[Collected data]
——
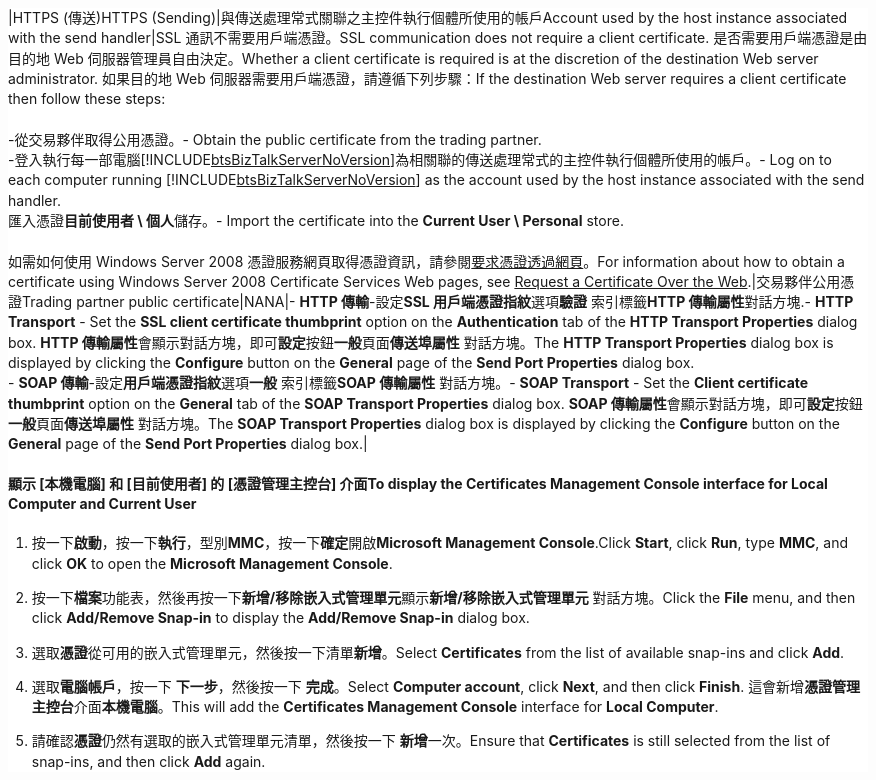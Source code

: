 |<span data-ttu-id="535f9-163">HTTPS (傳送)</span><span class="sxs-lookup"><span data-stu-id="535f9-163">HTTPS (Sending)</span></span>|<span data-ttu-id="535f9-164">與傳送處理常式關聯之主控件執行個體所使用的帳戶</span><span class="sxs-lookup"><span data-stu-id="535f9-164">Account used by the host instance associated with the send handler</span></span>|<span data-ttu-id="535f9-165">SSL 通訊不需要用戶端憑證。</span><span class="sxs-lookup"><span data-stu-id="535f9-165">SSL communication does not require a client certificate.</span></span> <span data-ttu-id="535f9-166">是否需要用戶端憑證是由目的地 Web 伺服器管理員自由決定。</span><span class="sxs-lookup"><span data-stu-id="535f9-166">Whether a client certificate is required is at the discretion of the destination Web server administrator.</span></span> <span data-ttu-id="535f9-167">如果目的地 Web 伺服器需要用戶端憑證，請遵循下列步驟：</span><span class="sxs-lookup"><span data-stu-id="535f9-167">If the destination Web server requires a client certificate then follow these steps:</span></span><br /><br /> <span data-ttu-id="535f9-168">-從交易夥伴取得公用憑證。</span><span class="sxs-lookup"><span data-stu-id="535f9-168">-   Obtain the public certificate from the trading partner.</span></span><br /><span data-ttu-id="535f9-169">-登入執行每一部電腦[!INCLUDE[btsBizTalkServerNoVersion](../includes/btsbiztalkservernoversion-md.md)]為相關聯的傳送處理常式的主控件執行個體所使用的帳戶。</span><span class="sxs-lookup"><span data-stu-id="535f9-169">-   Log on to each computer running [!INCLUDE[btsBizTalkServerNoVersion](../includes/btsbiztalkservernoversion-md.md)] as the account used by the host instance associated with the send handler.</span></span><br /><span data-ttu-id="535f9-170">匯入憑證**目前使用者 \ 個人**儲存。</span><span class="sxs-lookup"><span data-stu-id="535f9-170">-   Import the certificate into the **Current User \ Personal** store.</span></span><br /><br /> <span data-ttu-id="535f9-171">如需如何使用 Windows Server 2008 憑證服務網頁取得憑證資訊，請參閱[要求憑證透過網頁](http://go.microsoft.com/fwlink/?LinkId=129628)。</span><span class="sxs-lookup"><span data-stu-id="535f9-171">For information about how to obtain a certificate using Windows Server 2008 Certificate Services Web pages, see [Request a Certificate Over the Web](http://go.microsoft.com/fwlink/?LinkId=129628).</span></span>|<span data-ttu-id="535f9-172">交易夥伴公用憑證</span><span class="sxs-lookup"><span data-stu-id="535f9-172">Trading partner public certificate</span></span>|<span data-ttu-id="535f9-173">NA</span><span class="sxs-lookup"><span data-stu-id="535f9-173">NA</span></span>|<span data-ttu-id="535f9-174">-   **HTTP 傳輸**-設定**SSL 用戶端憑證指紋**選項**驗證** 索引標籤**HTTP 傳輸屬性**對話方塊.</span><span class="sxs-lookup"><span data-stu-id="535f9-174">-   **HTTP Transport** - Set the **SSL client certificate thumbprint** option on the **Authentication** tab of the **HTTP Transport Properties** dialog box.</span></span> <span data-ttu-id="535f9-175">**HTTP 傳輸屬性**會顯示對話方塊，即可**設定**按鈕**一般**頁面**傳送埠屬性**  對話方塊。</span><span class="sxs-lookup"><span data-stu-id="535f9-175">The **HTTP Transport Properties** dialog box is displayed by clicking the **Configure** button on the **General** page of the **Send Port Properties** dialog box.</span></span><br /><span data-ttu-id="535f9-176">-   **SOAP 傳輸**-設定**用戶端憑證指紋**選項**一般** 索引標籤**SOAP 傳輸屬性** 對話方塊。</span><span class="sxs-lookup"><span data-stu-id="535f9-176">-   **SOAP Transport** - Set the **Client certificate thumbprint** option on the **General** tab of the **SOAP Transport Properties** dialog box.</span></span> <span data-ttu-id="535f9-177">**SOAP 傳輸屬性**會顯示對話方塊，即可**設定**按鈕**一般**頁面**傳送埠屬性**  對話方塊。</span><span class="sxs-lookup"><span data-stu-id="535f9-177">The **SOAP Transport Properties** dialog box is displayed by clicking the **Configure** button on the **General** page of the **Send Port Properties** dialog box.</span></span>|  
  
#### <a name="to-display-the-certificates-management-console-interface-for-local-computer-and-current-user"></a><span data-ttu-id="535f9-178">顯示 [本機電腦] 和 [目前使用者] 的 [憑證管理主控台] 介面</span><span class="sxs-lookup"><span data-stu-id="535f9-178">To display the Certificates Management Console interface for Local Computer and Current User</span></span>  
  
1.  <span data-ttu-id="535f9-179">按一下**啟動**，按一下**執行**，型別**MMC**，按一下**確定**開啟**Microsoft Management Console**.</span><span class="sxs-lookup"><span data-stu-id="535f9-179">Click **Start**, click **Run**, type **MMC**, and click **OK** to open the **Microsoft Management Console**.</span></span>  
  
2.  <span data-ttu-id="535f9-180">按一下**檔案**功能表，然後再按一下**新增/移除嵌入式管理單元**顯示**新增/移除嵌入式管理單元** 對話方塊。</span><span class="sxs-lookup"><span data-stu-id="535f9-180">Click the **File** menu, and then click **Add/Remove Snap-in** to display the **Add/Remove Snap-in** dialog box.</span></span>  
  
3.  <span data-ttu-id="535f9-181">選取**憑證**從可用的嵌入式管理單元，然後按一下清單**新增**。</span><span class="sxs-lookup"><span data-stu-id="535f9-181">Select **Certificates** from the list of available snap-ins and click **Add**.</span></span>  
  
4.  <span data-ttu-id="535f9-182">選取**電腦帳戶**，按一下 **下一步**，然後按一下 **完成**。</span><span class="sxs-lookup"><span data-stu-id="535f9-182">Select **Computer account**, click **Next**, and then click **Finish**.</span></span> <span data-ttu-id="535f9-183">這會新增**憑證管理主控台**介面**本機電腦**。</span><span class="sxs-lookup"><span data-stu-id="535f9-183">This will add the **Certificates Management Console** interface for **Local Computer**.</span></span>  
  
5.  <span data-ttu-id="535f9-184">請確認**憑證**仍然有選取的嵌入式管理單元清單，然後按一下 **新增**一次。</span><span class="sxs-lookup"><span data-stu-id="535f9-184">Ensure that **Certificates** is still selected from the list of snap-ins, and then click **Add** again.</span></span>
——
__TASK STATEMENT__:
Go over the data above and copy every line that has the word "list" in it.

__SOLUTION TO THE EXERCISE__:
3.  <span data-ttu-id="535f9-181">選取**憑證**從可用的嵌入式管理單元，然後按一下清單**新增**。</span><span class="sxs-lookup"><span data-stu-id="535f9-181">Select **Certificates** from the list of available snap-ins and click **Add**.</span></span>  
5.  <span data-ttu-id="535f9-184">請確認**憑證**仍然有選取的嵌入式管理單元清單，然後按一下 **新增**一次。</span><span class="sxs-lookup"><span data-stu-id="535f9-184">Ensure that **Certificates** is still selected from the list of snap-ins, and then click **Add** again.</span></span>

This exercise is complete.